If a line in the entries below contains "default", copy it.

[[ Source data, beginning ]]

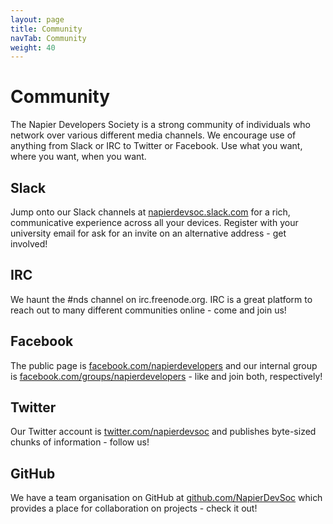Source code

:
 ```yaml
---
layout: page
title: Community
navTab: Community
weight: 40
---
```


# Community
The Napier Developers Society is a strong community of individuals who network over various different media channels. We encourage use of anything from Slack or IRC to Twitter or Facebook. Use what you want, where you want, when you want.

## Slack
Jump onto our Slack channels at <a href="https://napierdevsoc.slack.com">napierdevsoc.slack.com</a> for a rich, communicative experience across all your devices. Register with your university email for ask for an invite on an alternative address - get involved!

## IRC
We haunt the #nds channel on irc.freenode.org. IRC is a great platform to reach out to many different communities online - come and join us!

## Facebook
The public page is <a href="https://facebook.com/napierdevelopers">facebook.com/napierdevelopers</a>  and our internal group is <a href="https://facebook.com/groups/napierdevelopers">facebook.com/groups/napierdevelopers</a> - like and join both, respectively!

## Twitter
Our Twitter account is <a href="https://twitter.com/napierdevsoc">twitter.com/napierdevsoc</a> and publishes byte-sized chunks of information - follow us!

## GitHub
We have a team organisation on GitHub at <a href="https://github.com/NapierDevSoc">github.com/NapierDevSoc</a> which provides a place for collaboration on projects - check it out!
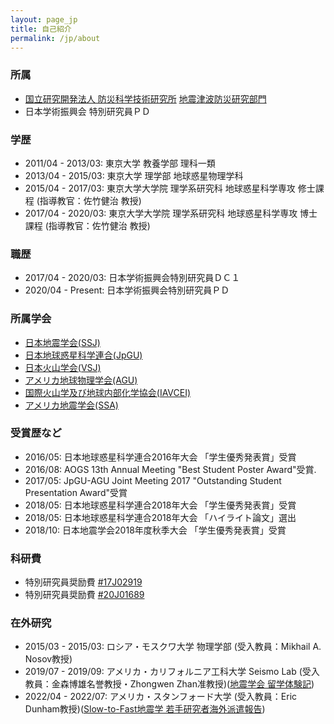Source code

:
 ```yaml
---
layout: page_jp
title: 自己紹介
permalink: /jp/about
---
```


### <strong>所属</strong>
- [国立研究開発法人 防災科学技術研究所](https://www.bosai.go.jp/) [地震津波防災研究部門](https://www.bosai.go.jp/activity_special/researcher/earthquake-tsunami/index.html)
- 日本学術振興会 特別研究員ＰＤ

### <strong>学歴</strong>
- 2011/04 - 2013/03: 東京大学 教養学部 理科一類
- 2013/04 - 2015/03: 東京大学 理学部 地球惑星物理学科
- 2015/04 - 2017/03: 東京大学大学院 理学系研究科 地球惑星科学専攻 修士課程 (指導教官：佐竹健治 教授)
- 2017/04 - 2020/03: 東京大学大学院 理学系研究科 地球惑星科学専攻 博士課程 (指導教官：佐竹健治 教授)

### <strong>職歴</strong>
- 2017/04 - 2020/03: 日本学術振興会特別研究員ＤＣ１
- 2020/04 - Present: 日本学術振興会特別研究員ＰＤ

### <strong>所属学会</strong>
- [日本地震学会(SSJ)](https://www.zisin.jp/)
- [日本地球惑星科学連合(JpGU)](http://www.jpgu.org/)
- [日本火山学会(VSJ)](http://www.kazan-g.sakura.ne.jp/J/index.html)
- [アメリカ地球物理学会(AGU)](https://www.agu.org/)
- [国際火山学及び地球内部化学協会(IAVCEI)](https://www.iavceivolcano.org/)
- [アメリカ地震学会(SSA)](https://www.seismosoc.org/)

### <strong>受賞歴など</strong>
- 2016/05: 日本地球惑星科学連合2016年大会 「学生優秀発表賞」受賞
- 2016/08: AOGS 13th Annual Meeting "Best Student Poster Award"受賞.
- 2017/05: JpGU-AGU Joint Meeting 2017 "Outstanding Student Presentation Award"受賞
- 2018/05:  日本地球惑星科学連合2018年大会 「学生優秀発表賞」受賞
- 2018/05: 日本地球惑星科学連合2018年大会 「ハイライト論文」選出
- 2018/10: 日本地震学会2018年度秋季大会 「学生優秀発表賞」受賞

### <strong>科研費</strong>
- 特別研究員奨励費 [#17J02919](https://kaken.nii.ac.jp/ja/grant/KAKENHI-PROJECT-17J02919/)
- 特別研究員奨励費 [#20J01689](https://kaken.nii.ac.jp/ja/grant/KAKENHI-PROJECT-20J01689/)

### <strong>在外研究</strong>
- 2015/03 - 2015/03: ロシア・モスクワ大学 物理学部 (受入教員：Mikhail A. Nosov教授)
- 2019/07 - 2019/09: アメリカ・カリフォルニア工科大学 Seismo Lab (受入教員：金森博雄名誉教授・Zhongwen Zhan准教授)([地震学会 留学体験記](/assets/publications/SSJ_newsletter.pdf))
- 2022/04 - 2022/07: アメリカ・スタンフォード大学 (受入教員：Eric Dunham教授)([Slow-to-Fast地震学 若手研究者海外派遣報告](https://slow-to-fast-eq.org/news/overseas_2022/))

<!-- <div itemscope itemtype="https://schema.org/Person"><a itemprop="sameAs" content="https://orcid.org/0000-0002-2361-8482" href="https://orcid.org/0000-0002-2361-8482" target="orcid.widget" rel="me noopener noreferrer" style="vertical-align:top;"><img src="https://orcid.org/sites/default/files/images/orcid_16x16.png" style="width:1em;margin-right:.5em;" alt="ORCID iD icon">https://orcid.org/0000-0002-2361-8482</a></div> -->
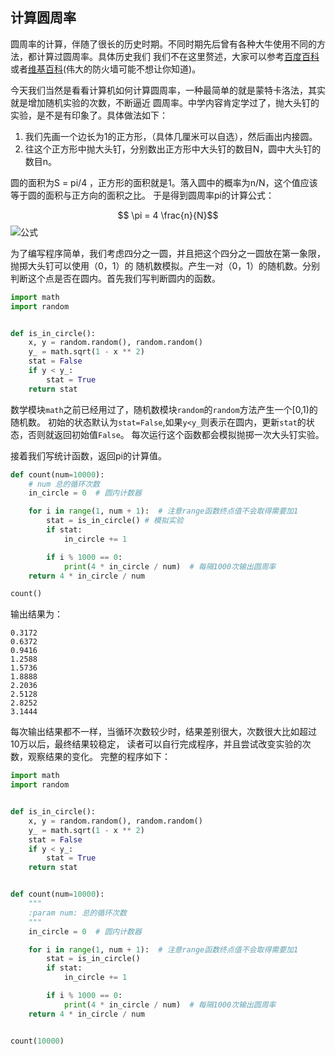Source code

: ## 计算圆周率
圆周率的计算，伴随了很长的历史时期。不同时期先后曾有各种大牛使用不同的方法，都计算过圆周率。具体历史我们
我们不在这里赘述，大家可以参考[百度百科](https://baike.baidu.com/item/%E5%9C%86%E5%91%A8%E7%8E%87/139930)
或者[维基百科](https://zh.wikipedia.org/wiki/%E5%9C%93%E5%91%A8%E7%8E%87)(伟大的防火墙可能不想让你知道)。

今天我们当然是看看计算机如何计算圆周率，一种最简单的就是蒙特卡洛法，其实就是增加随机实验的次数，不断逼近
圆周率。中学内容肯定学过了，抛大头钉的实验，是不是有印象了。具体做法如下：

1. 我们先画一个边长为1的正方形，（具体几厘米可以自选），然后画出内接圆。
2. 往这个正方形中抛大头钉，分别数出正方形中大头钉的数目N，圆中大头钉的数目n。


圆的面积为S = pi/4 ，正方形的面积就是1。落入圆中的概率为n/N，这个值应该等于圆的面积与正方向的面积之比。
于是得到圆周率pi的计算公式：

$$ \pi = 4 \frac{n}{N}$$
![公式](/image/4/公式.png)

为了编写程序简单，我们考虑四分之一圆，并且把这个四分之一圆放在第一象限，抛掷大头钉可以使用（0，1）的
随机数模拟。产生一对（0，1）的随机数。分别判断这个点是否在圆内。首先我们写判断圆内的函数。

```python
import math
import random


def is_in_circle():
    x, y = random.random(), random.random()
    y_ = math.sqrt(1 - x ** 2)
    stat = False
    if y < y_:
        stat = True
    return stat
```
数学模块`math`之前已经用过了，随机数模块`random`的`random`方法产生一个[0,1)的随机数。
初始的状态默认为`stat=False`,如果`y<y_`则表示在圆内，更新`stat`的状态，否则就返回初始值`False`。
每次运行这个函数都会模拟抛掷一次大头钉实验。

接着我们写统计函数，返回pi的计算值。

```python
def count(num=10000):
    # num 总的循环次数
    in_circle = 0  # 圆内计数器

    for i in range(1, num + 1):  # 注意range函数终点值不会取得需要加1
        stat = is_in_circle() # 模拟实验
        if stat:
            in_circle += 1

        if i % 1000 == 0:
            print(4 * in_circle / num)  # 每隔1000次输出圆周率
    return 4 * in_circle / num

count()

```
输出结果为：
```
0.3172
0.6372
0.9416
1.2588
1.5736
1.8888
2.2036
2.5128
2.8252
3.1444
```
每次输出结果都不一样，当循环次数较少时，结果差别很大，次数很大比如超过10万以后，最终结果较稳定，
读者可以自行完成程序，并且尝试改变实验的次数，观察结果的变化。
完整的程序如下：

```python
import math
import random


def is_in_circle():
    x, y = random.random(), random.random()
    y_ = math.sqrt(1 - x ** 2)
    stat = False
    if y < y_:
        stat = True
    return stat


def count(num=10000):
    """
    :param num: 总的循环次数
    """
    in_circle = 0  # 圆内计数器

    for i in range(1, num + 1):  # 注意range函数终点值不会取得需要加1
        stat = is_in_circle()
        if stat:
            in_circle += 1

        if i % 1000 == 0:
            print(4 * in_circle / num)  # 每隔1000次输出圆周率
    return 4 * in_circle / num


count(10000)

```
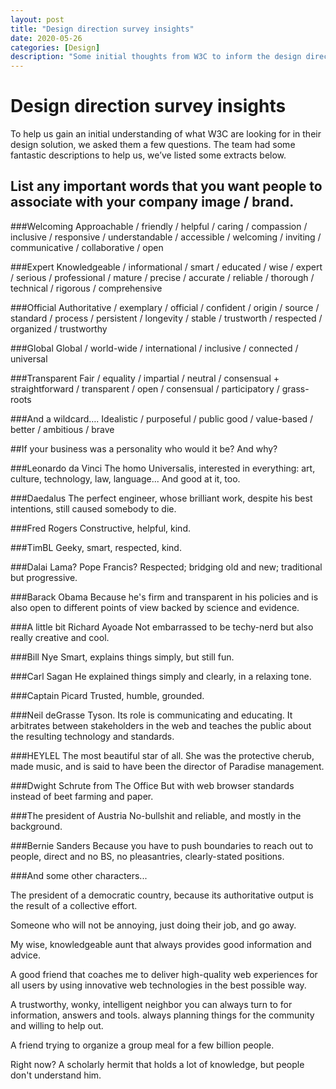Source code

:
```yaml
---
layout: post
title: "Design direction survey insights"
date: 2020-05-26
categories: [Design]
description: "Some initial thoughts from W3C to inform the design direction for the site."
---
```

# Design direction survey insights

To help us gain an initial understanding of what W3C are looking for in their design solution, we asked them a few questions. The team had some fantastic descriptions to help us, we’ve listed some extracts below.

## List any important words that you want people to associate with your company image / brand.

###Welcoming
Approachable / friendly / helpful  / caring / compassion / inclusive / responsive / understandable / accessible / welcoming / inviting / communicative / collaborative / open

###Expert
Knowledgeable / informational / smart / educated / wise / expert / serious / professional / mature / precise / accurate / reliable / thorough / technical / rigorous / comprehensive

###Official
Authoritative / exemplary / official / confident / origin / source / standard / process / persistent / longevity / stable / trustworth / respected / organized / trustworthy

###Global
Global / world-wide / international / inclusive / connected / universal

###Transparent
Fair / equality / impartial / neutral / consensual + straightforward / transparent / open / consensual / participatory / grass-roots

###And a wildcard….
Idealistic / purposeful / public good / value-based / better / ambitious / brave

##If your business was a personality who would it be? And why?

###Leonardo da Vinci
The homo Universalis, interested in everything: art, culture, technology, law, language... And good at it, too.

###Daedalus
The perfect engineer, whose brilliant work, despite his best intentions, still caused somebody to die.

###Fred Rogers
Constructive, helpful, kind.

###TimBL
Geeky, smart, respected, kind.

###Dalai Lama? Pope Francis?
Respected; bridging old and new; traditional but progressive.

###Barack Obama 
Because he's firm and transparent in his policies and is also open to different points of view backed by science and evidence.

###A little bit Richard Ayoade
Not embarrassed to be techy-nerd but also really creative and cool. 

###Bill Nye 
Smart, explains things simply, but still fun.

###Carl Sagan
He explained things simply and clearly, in a relaxing tone. 

###Captain Picard
Trusted, humble, grounded.

###Neil deGrasse Tyson. 
Its role is communicating and educating. It arbitrates between stakeholders in the web and teaches the public about the resulting technology and standards.

###HEYLEL
The most beautiful star of all. She was the protective cherub, made music, and is said to have been the director of Paradise management.

###Dwight Schrute from The Office
But with web browser standards instead of beet farming and paper. 

###The president of Austria
No-bullshit and reliable, and mostly in the background. 

###Bernie Sanders
Because you have to push boundaries to reach out to people, direct and no BS, no pleasantries, clearly-stated positions.

###And some other characters...

The president of a democratic country, because its authoritative output is the result of a collective effort. 

Someone who will not be annoying, just doing their job, and go away. 

My wise, knowledgeable aunt that always provides good information and advice. 

A good friend that coaches me to deliver high-quality web experiences for all users by using innovative web technologies in the best possible way. 

A trustworthy, wonky, intelligent neighbor you can always turn to for information, answers and tools. always planning things for the community and willing to help out. 

A friend trying to organize a group meal for a few billion people. 

Right now? A scholarly hermit that holds a lot of knowledge, but people don't understand him. 

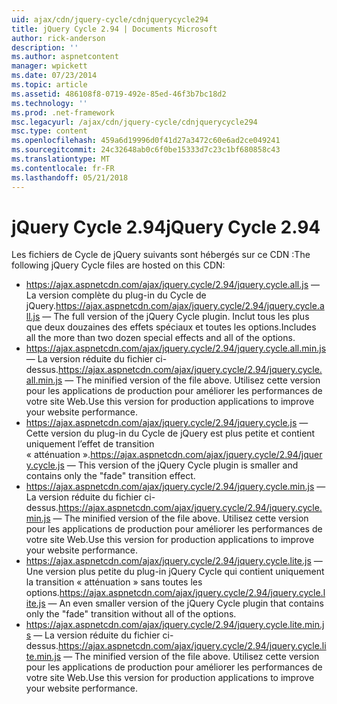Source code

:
```yaml
---
uid: ajax/cdn/jquery-cycle/cdnjquerycycle294
title: jQuery Cycle 2.94 | Documents Microsoft
author: rick-anderson
description: ''
ms.author: aspnetcontent
manager: wpickett
ms.date: 07/23/2014
ms.topic: article
ms.assetid: 486108f8-0719-492e-85ed-46f3b7bc18d2
ms.technology: ''
ms.prod: .net-framework
msc.legacyurl: /ajax/cdn/jquery-cycle/cdnjquerycycle294
msc.type: content
ms.openlocfilehash: 459a6d19996d0f41d27a3472c60e6ad2ce049241
ms.sourcegitcommit: 24c32648ab0c6f0be15333d7c23c1bf680858c43
ms.translationtype: MT
ms.contentlocale: fr-FR
ms.lasthandoff: 05/21/2018
---
```

<a name="jquery-cycle-294"></a><span data-ttu-id="eedde-102">jQuery Cycle 2.94</span><span class="sxs-lookup"><span data-stu-id="eedde-102">jQuery Cycle 2.94</span></span>
====================
<span data-ttu-id="eedde-103">Les fichiers de Cycle de jQuery suivants sont hébergés sur ce CDN :</span><span class="sxs-lookup"><span data-stu-id="eedde-103">The following jQuery Cycle files are hosted on this CDN:</span></span>

- <span data-ttu-id="eedde-104">https://ajax.aspnetcdn.com/ajax/jquery.cycle/2.94/jquery.cycle.all.js &mdash; La version complète du plug-in du Cycle de jQuery.</span><span class="sxs-lookup"><span data-stu-id="eedde-104">https://ajax.aspnetcdn.com/ajax/jquery.cycle/2.94/jquery.cycle.all.js &mdash; The full version of the jQuery Cycle plugin.</span></span> <span data-ttu-id="eedde-105">Inclut tous les plus que deux douzaines des effets spéciaux et toutes les options.</span><span class="sxs-lookup"><span data-stu-id="eedde-105">Includes all the more than two dozen special effects and all of the options.</span></span>
- <span data-ttu-id="eedde-106">https://ajax.aspnetcdn.com/ajax/jquery.cycle/2.94/jquery.cycle.all.min.js &mdash; La version réduite du fichier ci-dessus.</span><span class="sxs-lookup"><span data-stu-id="eedde-106">https://ajax.aspnetcdn.com/ajax/jquery.cycle/2.94/jquery.cycle.all.min.js &mdash; The minified version of the file above.</span></span> <span data-ttu-id="eedde-107">Utilisez cette version pour les applications de production pour améliorer les performances de votre site Web.</span><span class="sxs-lookup"><span data-stu-id="eedde-107">Use this version for production applications to improve your website performance.</span></span>
- <span data-ttu-id="eedde-108">https://ajax.aspnetcdn.com/ajax/jquery.cycle/2.94/jquery.cycle.js &mdash; Cette version du plug-in du Cycle de jQuery est plus petite et contient uniquement l’effet de transition « atténuation ».</span><span class="sxs-lookup"><span data-stu-id="eedde-108">https://ajax.aspnetcdn.com/ajax/jquery.cycle/2.94/jquery.cycle.js &mdash; This version of the jQuery Cycle plugin is smaller and contains only the "fade" transition effect.</span></span>
- <span data-ttu-id="eedde-109">https://ajax.aspnetcdn.com/ajax/jquery.cycle/2.94/jquery.cycle.min.js &mdash; La version réduite du fichier ci-dessus.</span><span class="sxs-lookup"><span data-stu-id="eedde-109">https://ajax.aspnetcdn.com/ajax/jquery.cycle/2.94/jquery.cycle.min.js &mdash; The minified version of the file above.</span></span> <span data-ttu-id="eedde-110">Utilisez cette version pour les applications de production pour améliorer les performances de votre site Web.</span><span class="sxs-lookup"><span data-stu-id="eedde-110">Use this version for production applications to improve your website performance.</span></span>
- <span data-ttu-id="eedde-111">https://ajax.aspnetcdn.com/ajax/jquery.cycle/2.94/jquery.cycle.lite.js &mdash; Une version plus petite du plug-in jQuery Cycle qui contient uniquement la transition « atténuation » sans toutes les options.</span><span class="sxs-lookup"><span data-stu-id="eedde-111">https://ajax.aspnetcdn.com/ajax/jquery.cycle/2.94/jquery.cycle.lite.js &mdash; An even smaller version of the jQuery Cycle plugin that contains only the "fade" transition without all of the options.</span></span>
- <span data-ttu-id="eedde-112">https://ajax.aspnetcdn.com/ajax/jquery.cycle/2.94/jquery.cycle.lite.min.js &mdash; La version réduite du fichier ci-dessus.</span><span class="sxs-lookup"><span data-stu-id="eedde-112">https://ajax.aspnetcdn.com/ajax/jquery.cycle/2.94/jquery.cycle.lite.min.js &mdash; The minified version of the file above.</span></span> <span data-ttu-id="eedde-113">Utilisez cette version pour les applications de production pour améliorer les performances de votre site Web.</span><span class="sxs-lookup"><span data-stu-id="eedde-113">Use this version for production applications to improve your website performance.</span></span>
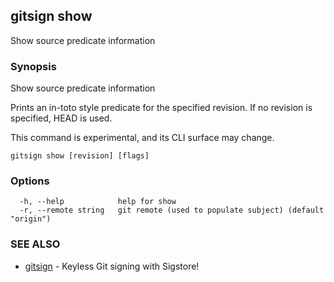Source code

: ## gitsign show

Show source predicate information

### Synopsis

Show source predicate information

Prints an in-toto style predicate for the specified revision.
If no revision is specified, HEAD is used.

This command is experimental, and its CLI surface may change.

```
gitsign show [revision] [flags]
```

### Options

```
  -h, --help            help for show
  -r, --remote string   git remote (used to populate subject) (default "origin")
```

### SEE ALSO

* [gitsign](gitsign.md)	 - Keyless Git signing with Sigstore!

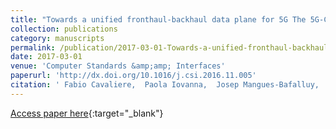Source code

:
 ```yaml
---
title: "Towards a unified fronthaul-backhaul data plane for 5G The 5G-Crosshaul project approach"
collection: publications
category: manuscripts
permalink: /publication/2017-03-01-Towards-a-unified-fronthaul-backhaul-data-plane-for-5G-The-5G-Crosshaul-project-approach
date: 2017-03-01
venue: 'Computer Standards &amp;amp; Interfaces'
paperurl: 'http://dx.doi.org/10.1016/j.csi.2016.11.005'
citation: ' Fabio Cavaliere,  Paola Iovanna,  Josep Mangues-Bafalluy,  Jorge Baranda,  José Núñez-Martínez,  Kun-Yi Lin,  Hsien-Wen Chang,  Philippe Chanclou,  Peter Farkas,  Jessé Gomes,  Luca Cominardi,  Alain Mourad,  Antonio De,  José Hernández,  David Larrabeiti,  Andrea Di,  Antonia Paolicelli,  Per Ödling, &quot;Towards a unified fronthaul-backhaul data plane for 5G The 5G-Crosshaul project approach.&quot; Computer Standards &amp;amp;amp; Interfaces, 2017.'
---
```

[Access paper here](http://dx.doi.org/10.1016/j.csi.2016.11.005){:target="_blank"}
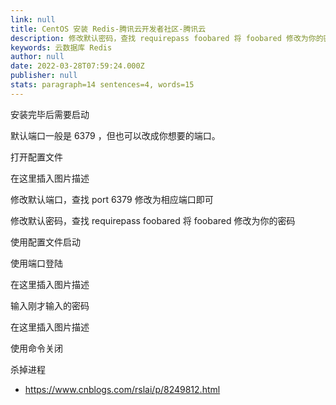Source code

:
```yaml
---
link: null
title: CentOS 安装 Redis-腾讯云开发者社区-腾讯云
description: 修改默认密码，查找 requirepass foobared 将 foobared 修改为你的密码
keywords: 云数据库 Redis
author: null
date: 2022-03-28T07:59:24.000Z
publisher: null
stats: paragraph=14 sentences=4, words=15
---
```

安装完毕后需要启动

默认端口一般是 6379 ，但也可以改成你想要的端口。

打开配置文件

在这里插入图片描述

修改默认端口，查找 port 6379 修改为相应端口即可

修改默认密码，查找 requirepass foobared 将 foobared 修改为你的密码

使用配置文件启动

使用端口登陆

在这里插入图片描述

输入刚才输入的密码

在这里插入图片描述

使用命令关闭

杀掉进程

* https://www.cnblogs.com/rslai/p/8249812.html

[[ Source data, end ]]

Answer to this exercise:
<!-- <div itemscope itemtype="https://schema.org/Person"><a itemprop="sameAs" content="https://orcid.org/0000-0002-2361-8482" href="https://orcid.org/0000-0002-2361-8482" target="orcid.widget" rel="me noopener noreferrer" style="vertical-align:top;"><img src="https://orcid.org/sites/default/files/images/orcid_16x16.png" style="width:1em;margin-right:.5em;" alt="ORCID iD icon">https://orcid.org/0000-0002-2361-8482</a></div> -->
  -r, --remote string   git remote (used to populate subject) (default "origin")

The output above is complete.